Corruzione continuata, misura cautelare confermata

Pubblicato il 18 novembre 2014 La Cassazione, con la sentenza n. 47271 del 17 novembre 2014, si è pronunciata per quel che concerne il rapporto tra articolo 318 e l'articolo 319 del Codice penale, alla luce del mutato quadro normativo determinato dalla Legge n. 190 del 2012 (Legge Severino) e nell'ambito di una vicenda di corruzione relativa ai lavori di realizzazione del Mose di Venezia.

Secondo la Corte, in particolare, l'articolo 38 del Codice penale non coprirebbe integralmente l'area della vendita della funzione, ma soltanto quelle situazioni in cui non sia noto il finalismo del suo mercinomio o in cui l'oggetto di questo sia rappresentato da un atto dell'ufficio.

In tale contesto, residuerebbe un'area di applicabilità dell'articolo 319 quando la vendita della funzione sia connotata da uno o più atti contrari ai doveri d'ufficio, accompagnati da indebite dazioni di denaro o prestazioni d'utilità, sia antecedenti che susseguenti rispetto all'atto tipico.

Nel caso specificamente esaminato, è stata confermata l'individuazione operata dai giudici di prime cure di un unico reato, quello di corruzione continuata, in una fattispecie al confine tra l'applicabilità del concorso di norme sullo stesso fatto ed il concorso materiale di reati.

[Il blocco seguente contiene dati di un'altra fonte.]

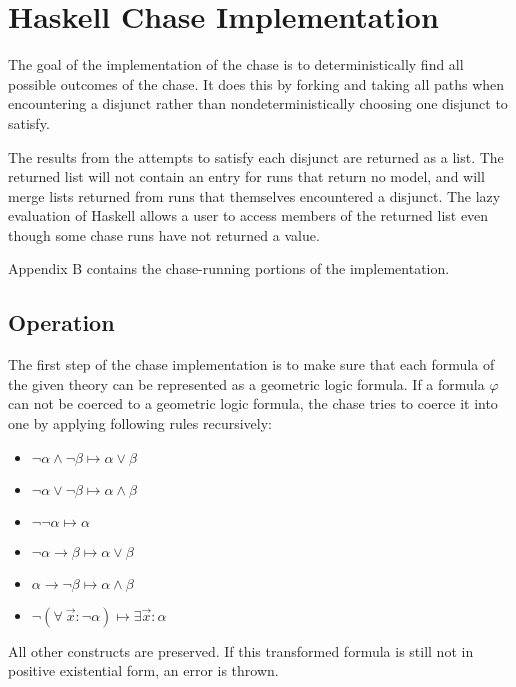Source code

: \section{Haskell Chase Implementation}

	The goal of the implementation of the chase is to deterministically find
	all possible outcomes of the chase. It does this by forking and taking all
	paths when encountering a disjunct rather than nondeterministically
	choosing one disjunct to satisfy.

	The results from the attempts to satisfy each disjunct are returned as a
	list. The returned list will not contain an entry for runs that return no
	model, and will merge lists returned from runs that themselves encountered
	a disjunct. The lazy evaluation of Haskell allows a user to access members
	of the returned list even though some chase runs have not returned a value.

	Appendix B contains the chase-running portions of the implementation.

	\subsection{Operation}

	The first step of the chase implementation is to make sure that each
	formula of the given theory can be represented as a geometric logic
	formula. If a formula $\varphi$ can not be coerced to a geometric logic
	formula, the chase tries to coerce it into one by applying following rules
	recursively:

	\begin{itemize}
	\item $\neg\alpha \wedge \neg\beta \mapsto \alpha \vee \beta$
	\item $\neg\alpha \vee \neg\beta \mapsto \alpha \wedge \beta$
	\item $\neg\neg\alpha \mapsto \alpha$
	\item $\neg\alpha \to \beta \mapsto \alpha \vee \beta$
	\item $\alpha \to \neg\beta \mapsto \alpha \wedge \beta$
	\item $\neg(\forall\ \vec{x} : \neg\alpha) \mapsto \exists \vec{x} : \alpha$
	\end{itemize}

	All other constructs are preserved. If this transformed formula is still
	not in positive existential form, an error is thrown.

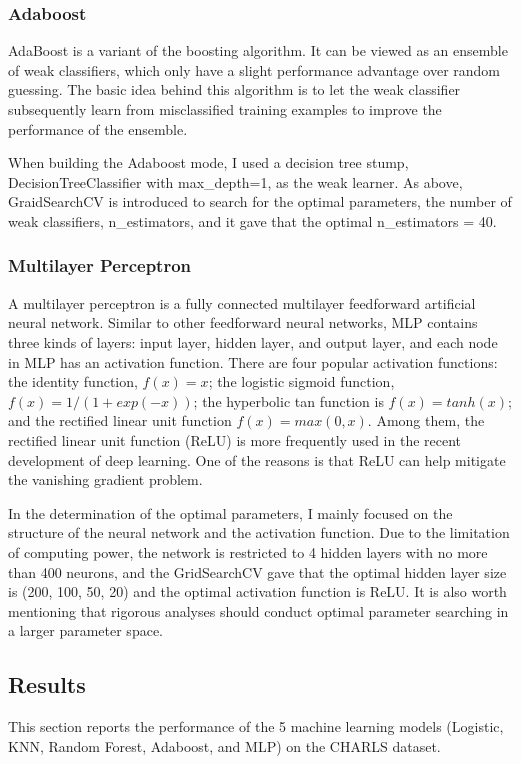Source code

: \documentclass[12pt]{article}
\begin{document}
\subsubsection{Adaboost}
AdaBoost is a variant of the boosting algorithm. It can be viewed as an ensemble of weak classifiers, which only have a slight performance advantage over random guessing. The basic idea behind this algorithm is to let the weak classifier subsequently learn from misclassified training examples to improve the performance of the ensemble.

When building the Adaboost mode, I used a decision tree stump, DecisionTreeClassifier with max\_depth=1, as the weak learner. As above, GraidSearchCV is introduced to search for the optimal parameters, the number of weak classifiers, n\_estimators, and it gave that the optimal n\_estimators = 40.


\subsubsection{Multilayer Perceptron}
A multilayer perceptron is a fully connected multilayer feedforward artificial neural network. Similar to other feedforward neural networks, MLP contains three kinds of layers: input layer, hidden layer, and output layer, and each node in MLP has an activation function. There are four popular activation functions: the identity function, $f(x) = x$; the logistic sigmoid function, $f(x) = 1 / (1 + exp(-x))$; the hyperbolic tan function is $f(x) = tanh(x)$; and the rectified linear unit function $f(x) = max(0, x)$. Among them, the rectified linear unit function (ReLU) is more frequently used in the recent development of deep learning. One of the reasons is that ReLU can help mitigate the vanishing gradient problem.

In the determination of the optimal parameters, I mainly focused on the structure of the neural network and the activation function. Due to the limitation of computing power, the network is restricted to 4 hidden layers with no more than 400 neurons, and the GridSearchCV gave that the optimal hidden layer size is (200, 100, 50, 20) and the optimal activation function is ReLU. It is also worth mentioning that rigorous analyses should conduct optimal parameter searching in a larger parameter space.
\subsection{Results}
\par This section reports the performance of the 5 machine learning models (Logistic, KNN, Random Forest, Adaboost, and MLP) on the CHARLS dataset.
\end{document}
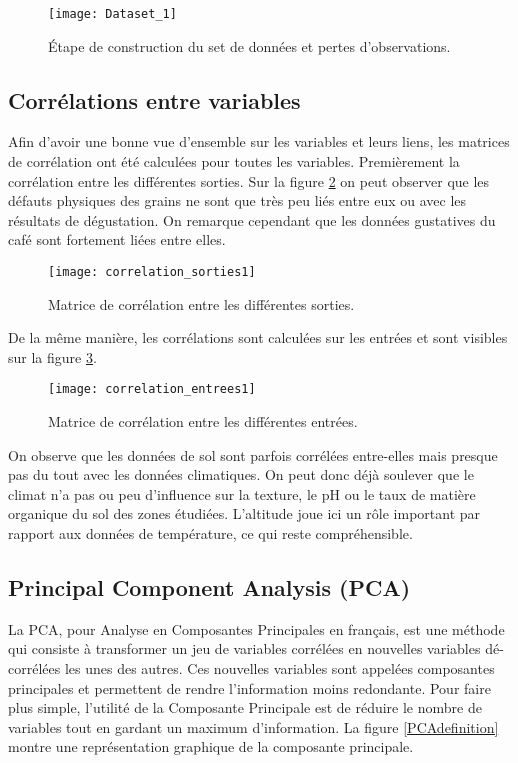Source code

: \begin{figure}[H]
	\texttt{[image: Dataset\_1]}
	\caption{\label{DatasetMaking} Étape de construction du set de données et pertes d'observations.}
\end{figure}


\subsection{Corrélations entre variables}

Afin d'avoir une bonne vue d'ensemble sur les variables et leurs liens, les matrices de corrélation ont été calculées pour toutes les variables. Premièrement la corrélation entre les différentes sorties. Sur la figure \ref{correlation_sorties1} on peut observer que les défauts physiques des grains ne sont que très peu liés entre eux ou avec les résultats de dégustation. On remarque cependant que les données gustatives du café sont fortement liées entre elles. 

\begin{figure}[H]
	\texttt{[image: correlation\_sorties1]}
	\caption{\label{correlation_sorties1} Matrice de corrélation entre les différentes sorties.}
\end{figure}


De la même manière, les corrélations sont calculées sur les entrées et sont visibles sur la figure \ref{correlation_entrees1}. 


\begin{figure}[H]
	\texttt{[image: correlation\_entrees1]}
	\caption{\label{correlation_entrees1} Matrice de corrélation entre les différentes entrées.}
\end{figure}


On observe que les données de sol sont parfois corrélées entre-elles mais presque pas du tout avec les données climatiques. On peut donc déjà soulever que le climat n'a pas ou peu d'influence sur la texture, le pH ou le taux de matière organique du sol des zones étudiées. L'altitude joue ici un rôle important par rapport aux données de température, ce qui reste compréhensible. 












\newpage
\subsection{Principal Component Analysis (PCA)}\label{PCAss}
La PCA, pour Analyse en Composantes Principales en français, est une méthode qui consiste à transformer un jeu de variables corrélées en nouvelles variables dé-corrélées les unes des autres. Ces nouvelles variables sont appelées composantes principales et permettent de rendre l'information moins redondante. Pour faire plus simple, l'utilité de la Composante Principale est de réduire le nombre de variables tout en gardant un maximum d'information. La figure \ref{PCAdefinition} montre une représentation graphique de la composante principale. 


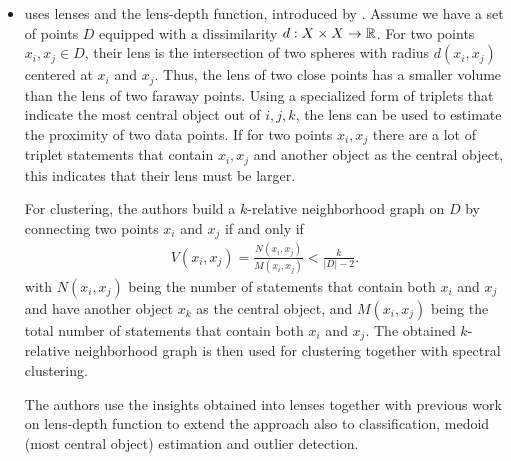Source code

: \begin{itemize}
    \item \cite{kleindessnerLensDepthFunction2017} uses lenses and the lens-depth function, 
        introduced by \cite{liuLensDataDepth2011}. Assume we have a set of points $D$ equipped
        with a dissimilarity $d: X \times X \to \mathbb{R}$. 
        For two points $x_i, x_j \in D$, their lens is the intersection of two
        spheres with radius $d(x_i, x_j)$ centered at $x_i$ and $x_j$. 
        Thus, the lens of two close points has a smaller volume than the lens of
        two faraway points. Using a specialized form of triplets that
        indicate the most central object out of $i,j,k$, the lens can be used to 
        estimate the proximity of two data points. If for two points $x_i, x_j$ there are 
        a lot of triplet statements that contain $x_i, x_j$ and another object as the central 
        object, this indicates that their lens must be larger. 

        For clustering, the authors 
        build a $k$-relative neighborhood graph on $D$ by connecting two points $x_i$ and $x_j$
        if and only if
        \begin{align*}
            V(x_i, x_j) = \frac{N(x_i, x_j)}{M(x_i, x_j)}  < \frac{k}{\left| D \right| - 2}
        .\end{align*}
        with $N(x_i, x_j)$ being the number of statements that contain both $x_i$ and $x_j$ and
        have another object $x_k$ as the central object, and $M(x_i, x_j)$ being
        the total number of statements that contain both $x_i$ and $x_j$.  
        The obtained $k$-relative neighborhood graph is then used for clustering 
        together with spectral clustering.

        The authors use the insights obtained into lenses together with previous work on 
        lens-depth function to extend the approach also to classification, 
        medoid (most central object) estimation and outlier detection.
         



\end{itemize}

Secondo la Corte, dinanzi ad una condotta prolungata nel tempo di un pubblico ufficiale il quale, dietro pagamento, abbia vanificato la sua funzione di controllo nell'acquisizione di forniture pubbliche, è corretto che il giudice di merito ravvisi una vendita della funzione, quale mercinomio della discrezionalità da parte del soggetto, in luogo di una pluralità di episodi di corruzione uniti in continuazione, con conseguente correttezza della mancata dichiarazione di prescrizione per alcune porzioni della condotta medesima.